● Supplied entries:
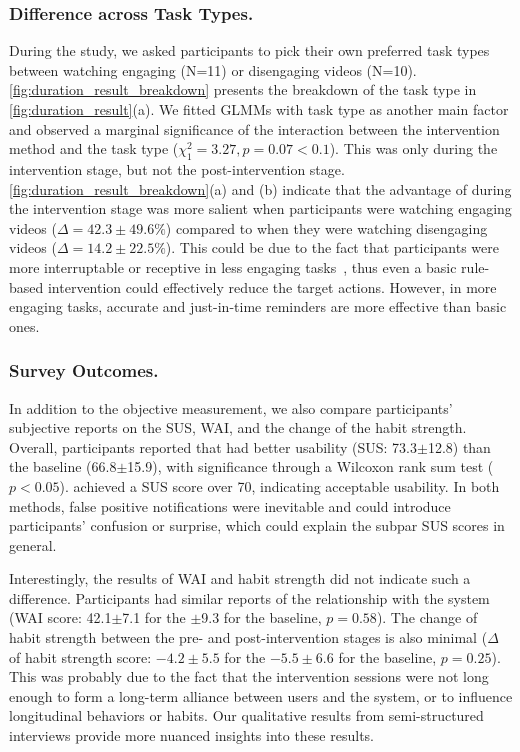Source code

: \subsubsection{Difference across Task Types.}
During the study, we asked participants to pick their own preferred task types between watching engaging (N=11) or disengaging videos (N=10).
\autoref{fig:duration_result_breakdown} presents the breakdown of the task type in \autoref{fig:duration_result}(a).
We fitted GLMMs with task type as another main factor and observed a marginal significance of the interaction between the intervention method and the task type ($\chi^2_1=3.27, p=0.07<0.1$). This was only during the intervention stage, but not the post-intervention stage.
\autoref{fig:duration_result_breakdown}(a) and (b) indicate that the advantage of \projectname during the intervention stage was more salient when participants were watching engaging videos ($\Delta=42.3\pm49.6\%$) compared to when they were watching disengaging videos ($\Delta=14.2\pm22.5\%$).
This could be due to the fact that participants were more interruptable or receptive in less engaging tasks~\cite{pielot2017beyond,mishra_detecting_2021,choi_multi-stage_2019}, thus even a basic rule-based intervention could effectively reduce the target actions. However, in more engaging tasks, accurate and just-in-time reminders are more effective than basic ones.



\subsubsection{Survey Outcomes.}
In addition to the objective measurement, we also compare participants' subjective reports on the SUS, WAI, and the change of the habit strength.
Overall, participants reported that \projectname had better usability (SUS: 73.3$\pm$12.8) than the baseline (66.8$\pm$15.9), with significance through a Wilcoxon rank sum test ($p<0.05$).
\projectname achieved a SUS score over 70, indicating acceptable usability. In both methods, false positive notifications were inevitable and could introduce participants' confusion or surprise, which could explain the subpar SUS scores in general.

Interestingly, the results of WAI and habit strength did not indicate such a difference. Participants had similar reports of the relationship with the system (WAI score: 42.1$\pm$7.1 for the \projectname {}$\pm$9.3 for the baseline, $p=0.58$).
The change of habit strength between the pre- and post-intervention stages is also minimal ($\Delta$ of habit strength score: $-4.2\pm5.5$ for the \projectname \vs $-5.5\pm6.6$ for the baseline, $p=0.25$).
This was probably due to the fact that the intervention sessions were not long enough to form a long-term alliance between users and the system, or to influence longitudinal behaviors or habits.
Our qualitative results from semi-structured interviews provide more nuanced insights into these results.


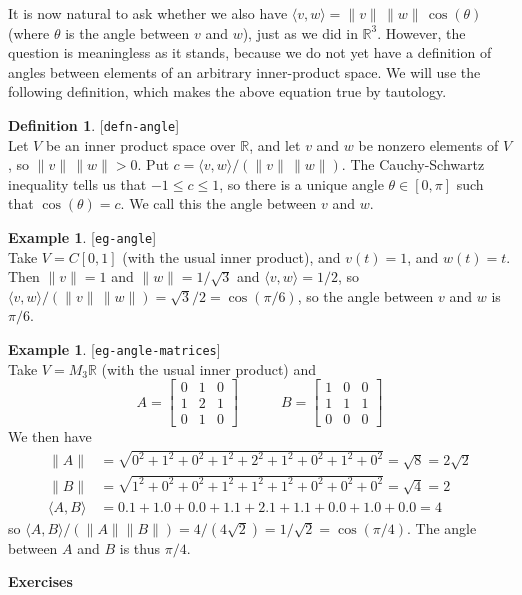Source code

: \documentclass{amsart}
\newcommand{\lbl}[1]{\label{#1}\textup{[\texttt{#1}]}\ \\}
\newcommand{\lbl}{\label}
\newcommand{\R}         {{\mathbb{R}}}
\newcommand{\bsm}       {\left[\begin{smallmatrix}}
\newcommand{\esm}       {\end{smallmatrix}\right]}
\newcommand{\tht}       {\theta}
\newcommand{\ip}[1]     {\langle #1\rangle}
\renewcommand{\:}       {\colon}
\theoremstyle{definition}
\newtheorem{definition}[theorem]{Definition}
\newtheorem{example}[theorem]{Example}
\begin{document}
It is now natural to ask whether we also have
$\ip{v,w}=\|v\|\,\|w\|\,\cos(\tht)$ (where $\tht$ is the
angle between $v$ and $w$), just as we did in $\R^3$.
However, the question is meaningless as it stands, because
we do not yet have a definition of angles between elements
of an arbitrary inner-product space.  We will use  the
following definition, which makes the above equation true by
tautology. 
\begin{definition}\lbl{defn-angle}
 Let $V$ be an inner product space over $\R$, and let $v$
 and $w$ be nonzero elements of $V$, so $\|v\|\,\|w\|>0$.
 Put $c=\ip{v,w}/(\|v\|\,\|w\|)$.  The Cauchy-Schwartz
 inequality tells us that $-1\leq c\leq 1$, so there is a
 unique angle $\tht\in[0,\pi]$ such that $\cos(\tht)=c$.  We call this
 the angle between $v$ and $w$.
\end{definition}
\begin{example}\lbl{eg-angle}
 Take $V=C[0,1]$ (with the usual inner product), and
 $v(t)=1$, and $w(t)=t$.  Then $\|v\|=1$ and
 $\|w\|=1/\sqrt{3}$ and $\ip{v,w}=1/2$, so
 $\ip{v,w}/(\|v\|\,\|w\|)=\sqrt{3}/2=\cos(\pi/6)$, so the
 angle between $v$ and $w$ is $\pi/6$.  
\end{example}
\begin{example}\lbl{eg-angle-matrices}
 Take $V=M_3\R$ (with the usual inner product) and
 \[ A = \bsm 0 & 1 & 0 \\ 1 & 2 & 1 \\ 0 & 1 & 0 \esm
    \hspace{3em}
    B = \bsm 1 & 0 & 0 \\ 1 & 1 & 1 \\ 0 & 0 & 0 \esm
 \]
 We then have
 {\tiny \begin{align*}
  \|A\| &= \sqrt{0^2+1^2+0^2+1^2+2^2+1^2+0^2+1^2+0^2}=\sqrt{8}=2\sqrt{2} \\
  \|B\| &= \sqrt{1^2+0^2+0^2+1^2+1^2+1^2+0^2+0^2+0^2}=\sqrt{4}=2 \\
  \ip{A,B} &= 0.1+1.0+0.0+1.1+2.1+1.1+0.0+1.0+0.0 = 4
 \end{align*}}
 so
 $\ip{A,B}/(\|A\|\|B\|)=4/(4\sqrt{2})=1/\sqrt{2}=\cos(\pi/4)$.
 The angle between $A$ and $B$ is thus $\pi/4$.
\end{example}


\begin{center}
 \Large \textbf{Exercises}
\end{center}
\end{document}
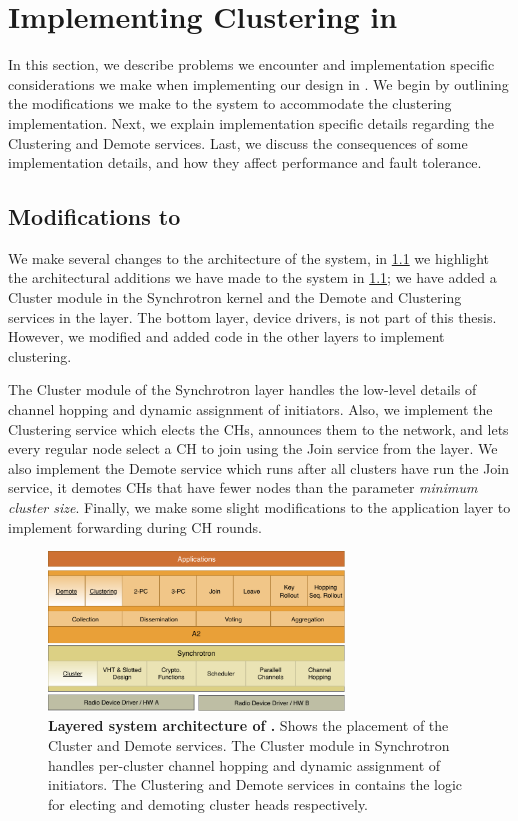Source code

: \chapter{Implementing Clustering in \atwo{}}
\label{chap:implementation}
In this section, we describe problems we encounter and implementation specific considerations we make when implementing our design in \atwo{}. We begin by outlining the modifications we make to the \atwo{} system to accommodate the clustering implementation. Next, we explain implementation specific details regarding the Clustering and Demote services. Last, we discuss the consequences of some implementation details, and how they affect performance and fault tolerance. 

\section{Modifications to \atwo{}}
We make several changes to the architecture of the \atwo{} system, in \cref{fig:a2-architecture} we highlight the architectural additions we have made to the \atwo{} system in \cref{fig:a2-architecture}; we have added a Cluster module in the Synchrotron kernel and the Demote and Clustering services in the \atwo{} layer. The bottom layer, device drivers, is not part of this thesis. However, we modified and added code in the other layers to implement clustering.

The Cluster module of the Synchrotron layer handles the low-level details of channel hopping and dynamic assignment of initiators. Also, we implement the Clustering service which elects the CHs, announces them to the network, and lets every regular node select a CH to join using the Join service from the \atwo{} layer. We also implement the Demote service which runs after all clusters have run the Join service, it demotes CHs that have fewer nodes than the parameter \emph{minimum cluster size}. Finally, we make some slight modifications to the application layer to implement forwarding during CH rounds.

\begin{figure}[bt]
    \centering
    \includegraphics[width=0.7\textwidth]{figure/architecture.pdf}
    \caption{\textbf{Layered system architecture of \atwo{} \cite{a2-introduction-paper}.} Shows the placement of the Cluster and Demote services. The Cluster module in Synchrotron handles per-cluster channel hopping and dynamic assignment of initiators. The Clustering and Demote services in \atwo{} contains the logic for electing and demoting cluster heads respectively.}
    \label{fig:a2-architecture}
\end{figure}


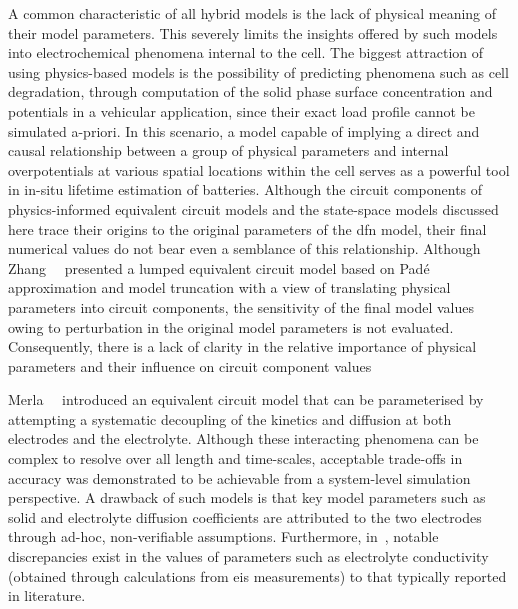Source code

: A common characteristic of all hybrid models  is the lack of physical meaning of
their model parameters. This severely limits the insights offered by such models
into electrochemical phenomena  internal to the cell. The  biggest attraction of
using  physics-based models  is  the possibility  of  predicting phenomena  such
as  cell degradation,  \eg{}  through  computation of  the  solid phase  surface
concentration and potentials in a  vehicular application, since their exact load
profile  cannot be  simulated a-priori.  In this  scenario, a  model capable  of
implying a direct and causal relationship between a group of physical parameters
and internal overpotentials at various  spatial locations within the cell serves
as  a  powerful tool  in  in-situ  lifetime  estimation of  batteries.  Although
the  circuit  components  of  physics-informed  equivalent  circuit  models  and
the  state-space models  discussed  here  trace their  origins  to the  original
parameters of  the \gls{dfn}  model, their  final numerical  values do  not bear
even a  semblance of this relationship.  Although Zhang~\etal{}~\cite{Zhang2017}
presented a  lumped equivalent  circuit model based  on Padé  approximation and
model truncation  with a  view of translating  physical parameters  into circuit
components, the sensitivity  of the final model values owing  to perturbation in
the original model parameters is not evaluated. Consequently, there is a lack of
clarity in the relative importance of physical parameters and their influence on
circuit component values


Merla~\etal{}~\cite{Merla2018} introduced  an equivalent circuit model  that can
be  parameterised by  attempting a  systematic  decoupling of  the kinetics  and
diffusion at  both electrodes  and the  electrolyte. Although  these interacting
phenomena can be complex to resolve  over all length and time-scales, acceptable
trade-offs in  accuracy was  demonstrated to be  achievable from  a system-level
simulation perspective. A  drawback of such models is that  key model parameters
such  as  solid  and  electrolyte   diffusion  coefficients  are  attributed  to
the  two electrodes  through  ad-hoc,  non-verifiable assumptions.  Furthermore,
in~\cite{Merla2018},  notable discrepancies  exist in  the values  of parameters
such as  electrolyte conductivity (obtained through  calculations from \gls{eis}
measurements)  to that  typically reported  in literature.


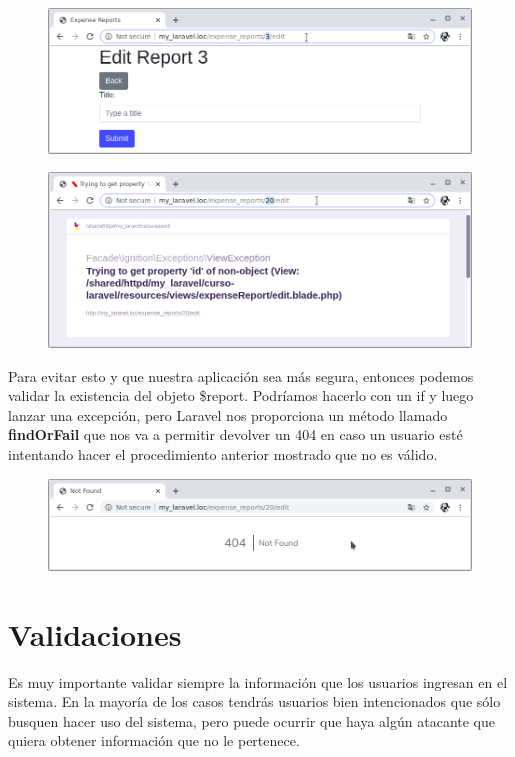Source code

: \documentclass{article}
\begin{document}
\begin{figure}[h!]
  \centering
  \includegraphics[scale=0.5]{./Pictures/083_edit_url_id.png}
\end{figure}

\begin{figure}[h!]
  \centering
  \includegraphics[scale=0.5]{./Pictures/084_edit_url_id_error.png}
\end{figure}

Para evitar esto y que nuestra aplicación sea más segura, entonces podemos
validar la existencia del objeto \$report. Podríamos hacerlo con un if y luego
lanzar una excepción, pero Laravel nos proporciona un método llamado
\textbf{findOrFail} que nos va a permitir devolver un 404 en caso un usuario
esté intentando hacer el procedimiento anterior mostrado que no es válido.\\

\begin{figure}[h!]
  \centering
  \includegraphics[scale=0.5]{./Pictures/085_404_fidOrFail.png}
\end{figure}

\newpage


\section{Validaciones}%
Es muy importante validar siempre la información que los usuarios ingresan en
el sistema. En la mayoría de los casos tendrás usuarios bien intencionados que
sólo busquen hacer uso del sistema, pero puede ocurrir que haya algún atacante
que quiera obtener información que no le pertenece.\\
\end{document}
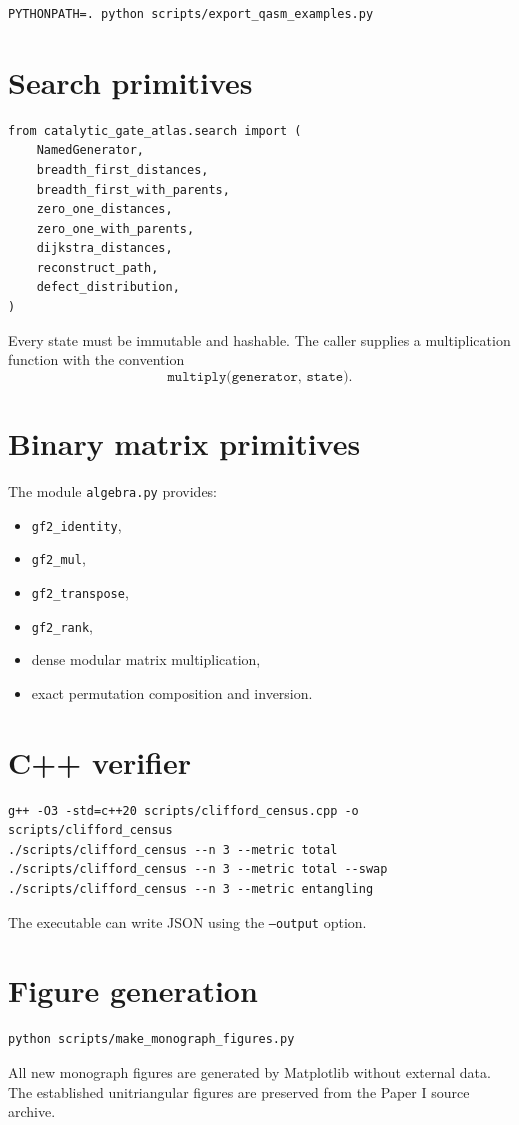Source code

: \begin{verbatim}
PYTHONPATH=. python scripts/export_qasm_examples.py
\end{verbatim}

\section{Search primitives}
\begin{lstlisting}[style=pythonstyle]
from catalytic_gate_atlas.search import (
    NamedGenerator,
    breadth_first_distances,
    breadth_first_with_parents,
    zero_one_distances,
    zero_one_with_parents,
    dijkstra_distances,
    reconstruct_path,
    defect_distribution,
)
\end{lstlisting}
Every state must be immutable and hashable.  The caller supplies a multiplication function with the convention
\[
\texttt{multiply(generator, state)}.
\]

\section{Binary matrix primitives}
The module \texttt{algebra.py} provides:
\begin{itemize}
\item \texttt{gf2\_identity},
\item \texttt{gf2\_mul},
\item \texttt{gf2\_transpose},
\item \texttt{gf2\_rank},
\item dense modular matrix multiplication,
\item exact permutation composition and inversion.
\end{itemize}

\section{C++ verifier}
\begin{verbatim}
g++ -O3 -std=c++20 scripts/clifford_census.cpp -o scripts/clifford_census
./scripts/clifford_census --n 3 --metric total
./scripts/clifford_census --n 3 --metric total --swap
./scripts/clifford_census --n 3 --metric entangling
\end{verbatim}
The executable can write JSON using the \texttt{--output} option.

\section{Figure generation}
\begin{verbatim}
python scripts/make_monograph_figures.py
\end{verbatim}
All new monograph figures are generated by Matplotlib without external data.  The established unitriangular figures are preserved from the Paper I source archive.

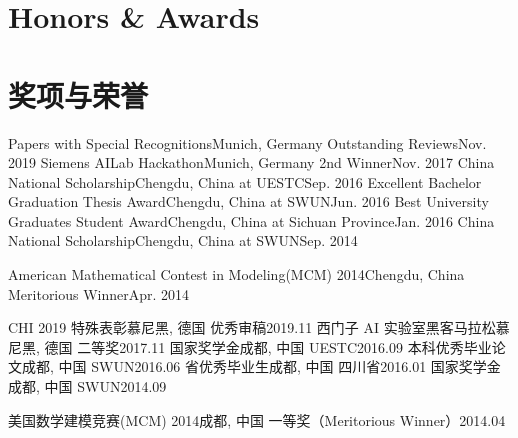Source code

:
 {
\section{\textbf{Honors \& Awards}}
}{
\section{\textbf{奖项与荣誉}}
}

 {
  \resumeSubHeadingListStart
    \resumeSubheading
        {Papers with Special Recognitions}{Munich, Germany}
        {Outstanding Reviews}{Nov. 2019}
    \resumeSubheading
        {Siemens AILab Hackathon}{Munich, Germany}
        {2nd Winner}{Nov. 2017}
    \resumeSubheading
        {China National Scholarship}{Chengdu, China}
        {at UESTC}{Sep. 2016}
    \resumeSubheading
        {Excellent Bachelor Graduation Thesis Award}{Chengdu, China}
        {at SWUN}{Jun. 2016}
    \resumeSubheading
        {Best University Graduates Student Award}{Chengdu, China}
        {at Sichuan Province}{Jan. 2016}
    \resumeSubheading
        {China National Scholarship}{Chengdu, China}
        {at SWUN}{Sep. 2014}

    \resumeSubheading
        {American Mathematical Contest in Modeling(MCM) 2014}{Chengdu, China}
        {Meritorious Winner}{Apr. 2014}
  \resumeSubHeadingListEnd
}{

    \resumeSubHeadingListStart
    \resumeSubheading
        {CHI 2019 特殊表彰}{慕尼黑, 德国}
        {优秀审稿}{2019.11}
    \resumeSubheading
        {西门子 AI 实验室黑客马拉松}{慕尼黑, 德国}
        {二等奖}{2017.11}
    \resumeSubheading
        {国家奖学金}{成都, 中国}
        {UESTC}{2016.09}
    \resumeSubheading
        {本科优秀毕业论文}{成都, 中国}
        {SWUN}{2016.06}
    \resumeSubheading
        {省优秀毕业生}{成都, 中国}
        {四川省}{2016.01}
    \resumeSubheading
        {国家奖学金}{成都, 中国}
        {SWUN}{2014.09}

    \resumeSubheading
        {美国数学建模竞赛(MCM) 2014}{成都, 中国}
        {一等奖（Meritorious Winner）}{2014.04}
  \resumeSubHeadingListEnd

}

● Prompt:
Apply a filter for "diffusion" to the entries and show each line that passes.

● Written response:
diffusion at  both electrodes  and the  electrolyte. Although  these interacting
such  as  solid  and  electrolyte   diffusion  coefficients  are  attributed  to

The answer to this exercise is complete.